Layering is very important for making electronics smaller and more efficient. People will never stop doing it. It's not too hard to change things without breaking layering. The only thing that will really affect layered stuff is when you move some code from one element to another.
The PSTN change did not involve moving code from one element to another, and still broke layered things. Despite me specifically attempting to write it in such a way that layered PSTN continued to work.
If people will never stop layering, then I believe the future of TPT will be either:
Compatibility is one of the two main things making TPT development difficult and unenjoyable, and hence slow (the other being the terribleness of some of the code).
I recommend finding better ways to make electronics smaller.

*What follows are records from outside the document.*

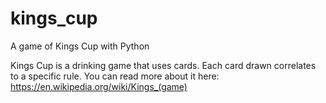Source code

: # kings_cup
A game of Kings Cup with Python

Kings Cup is a drinking game that uses cards. Each card drawn correlates to a specific rule. You can read more about it here: 
https://en.wikipedia.org/wiki/Kings_(game)
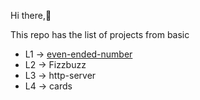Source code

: Hi there,👋


This repo has the list of projects from basic
- L1 -> [even-ended-number](even-ended-number/)
- L2 -> Fizzbuzz
- L3 -> http-server
- L4 -> cards 
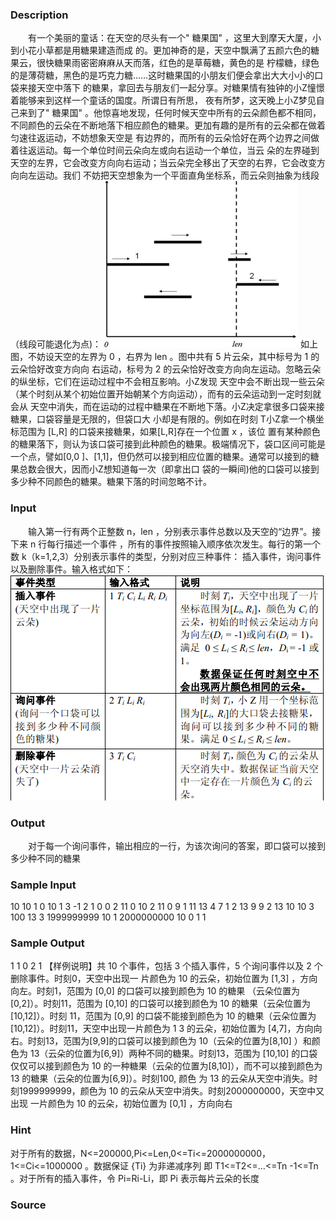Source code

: 
### Description
　　有一个美丽的童话：在天空的尽头有一个" 糖果国" ，这里大到摩天大厦，小到小花小草都是用糖果建造而成
的。更加神奇的是，天空中飘满了五颜六色的糖果云，很快糖果雨密密麻麻从天而落，红色的是草莓糖，黄色的是
柠檬糖，绿色的是薄荷糖，黑色的是巧克力糖……这时糖果国的小朋友们便会拿出大大小小的口袋来接天空中落下
的糖果，拿回去与朋友们一起分享。对糖果情有独钟的小Z憧憬着能够来到这样一个童话的国度。所谓日有所思，
夜有所梦，这天晚上小Z梦见自己来到了" 糖果国" 。他惊喜地发现，任何时候天空中所有的云朵颜色都不相同，
不同颜色的云朵在不断地落下相应颜色的糖果。更加有趣的是所有的云朵都在做着匀速往返运动，不妨想象天空是
有边界的，而所有的云朵恰好在两个边界之间做着往返运动。每一个单位时间云朵向左或向右运动一个单位，当云
朵的左界碰到天空的左界，它会改变方向向右运动；当云朵完全移出了天空的右界，它会改变方向向左运动。我们
不妨把天空想象为一个平面直角坐标系，而云朵则抽象为线段（线段可能退化为点)：
![](/JudgeOnline/upload/201604/无标题.png)
如上图，不妨设天空的左界为 0 ，右界为 len 。图中共有 5 片云朵，其中标号为 1 的云朵恰好改变方向向
右运动，标号为 2 的云朵恰好改变方向向左运动。忽略云朵的纵坐标，它们在运动过程中不会相互影响。小Z发现
天空中会不断出现一些云朵（某个时刻从某个初始位置开始朝某个方向运动），而有的云朵运动到一定时刻就会从
天空中消失，而在运动的过程中糖果在不断地下落。小Z决定拿很多口袋来接糖果，口袋容量是无限的，但袋口大
小却是有限的。例如在时刻 T小Z拿一个横坐标范围为 [L,R] 的口袋来接糖果，如果[L,R]存在一个位置 x ，该位
置有某种颜色的糖果落下，则认为该口袋可接到此种颜色的糖果。极端情况下，袋口区间可能是一个点，譬如[0,0
]、[1,1]，但仍然可以接到相应位置的糖果。通常可以接到的糖果总数会很大，因而小Z想知道每一次（即拿出口
袋的一瞬间)他的口袋可以接到多少种不同颜色的糖果。糖果下落的时间忽略不计。
### Input
　　输入第一行有两个正整数 n，len ，分别表示事件总数以及天空的“边界”。接下来 n 行每行描述一个事件
，所有的事件按照输入顺序依次发生。每行的第一个数 k（k=1,2,3）分别表示事件的类型，分别对应三种事件：
插入事件，询问事件以及删除事件。输入格式如下：
![](/JudgeOnline/upload/201604/fff.png)

### Output
　　对于每一个询问事件，输出相应的一行，为该次询问的答案，即口袋可以接到多少种不同的糖果
### Sample Input
10 10
1 0 10 1 3 -1
2 1 0 0
2 11 0 10
2 11 0 9
1 11 13 4 7 1
2 13 9 9
2 13 10 10
3 100 13
3 1999999999 10
1 2000000000 10 0 1 1
### Sample Output
1
1
0
2
1
【样例说明】共 10 个事件，包括 3 个插入事件，5 个询问事件以及 2 个删除事件。时刻0，天空中出现一
片颜色为 10 的云朵，初始位置为 [1,3] ，方向向左。时刻1，范围为 [0,0] 的口袋可以接到颜色为 10 的糖果
（云朵位置为[0,2]）。时刻11，范围为 [0,10] 的口袋可以接到颜色为 10 的糖果（云朵位置为[10,12]）。时刻
11，范围为 [0,9] 的口袋不能接到颜色为 10 的糖果（云朵位置为[10,12]）。时刻11，天空中出现一片颜色为 1
3 的云朵，初始位置为 [4,7]，方向向右。时刻13，范围为[9,9]的口袋可以接到颜色为 10（云朵的位置为[8,10]
）和颜色为 13（云朵的位置为[6,9]）两种不同的糖果。时刻13，范围为 [10,10] 的口袋仅仅可以接到颜色为 10
 的一种糖果（云朵的位置为[8,10]），而不可以接到颜色为 13 的糖果（云朵的位置为[6,9]）。时刻100, 颜色
为 13 的云朵从天空中消失。时刻1999999999，颜色为 10 的云朵从天空中消失。时刻2000000000，天空中又出现
一片颜色为 10 的云朵，初始位置为 [0,1] ，方向向右
### Hint
对于所有的数据，N<=200000,Pi<=Len,0<=Ti<=2000000000，1<=Ci<=1000000 。数据保证 {Ti} 为非递减序列
即 T1<=T2<=…<=Tn -1<=Tn 。对于所有的插入事件，令 Pi=Ri-Li，即 Pi 表示每片云朵的长度
### Source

Layering is almost always the worst way to achieve something. PSTN being a perfect example - adding an extra layered particle to make it extend further makes the save run slower (so not very efficient), and can be difficult to do. Temperature control is much easier.
Layering wouldn't be quite so bad if TPT was designed to cope with it better. But it isn't, and rewriting TPT to handle layered particles better would break saves, because they rely on the current glitchy (and frequently particle order dependent) behaviour. Unless a complete copy of the current simulation code to run old saves was included in the rewrite. (This is what I'm doing in my fork, though the work is going very slowly.)
you just said that you moved code from PSTN to SPRK...
anyway, an update that better supported layering would be nice, if it did more good things than bad.
At least layering is much better than sub-frame things, because it's much more reliable, since it never breaks when saving.
Oh I think I get what happened. Instead of checking all the pixels 1 pix away for PSTN it now checks in a 3x3 area centered on itself for the PSTN. Therefore when it gets to it's own pixel and sees that there is no PSTN, it would leave the loop. Or something like that. I think. Mabye.
How does the PSTN temp thing work? does the PSTN just extend temp-10 spaces? what if parts of the PSTN are different temperatures?
Tens of degrees above 0 C, rounded to nearest ten degrees. Can be negative. Summed over all PSTN particles from the one that gets sparked to the one before the start of the piston arm, then subtract 1.
E.g. 1 x 40 C PSTN and 1 x 20 C PSTN would cause it to extend by 4+2-1=5 pixels.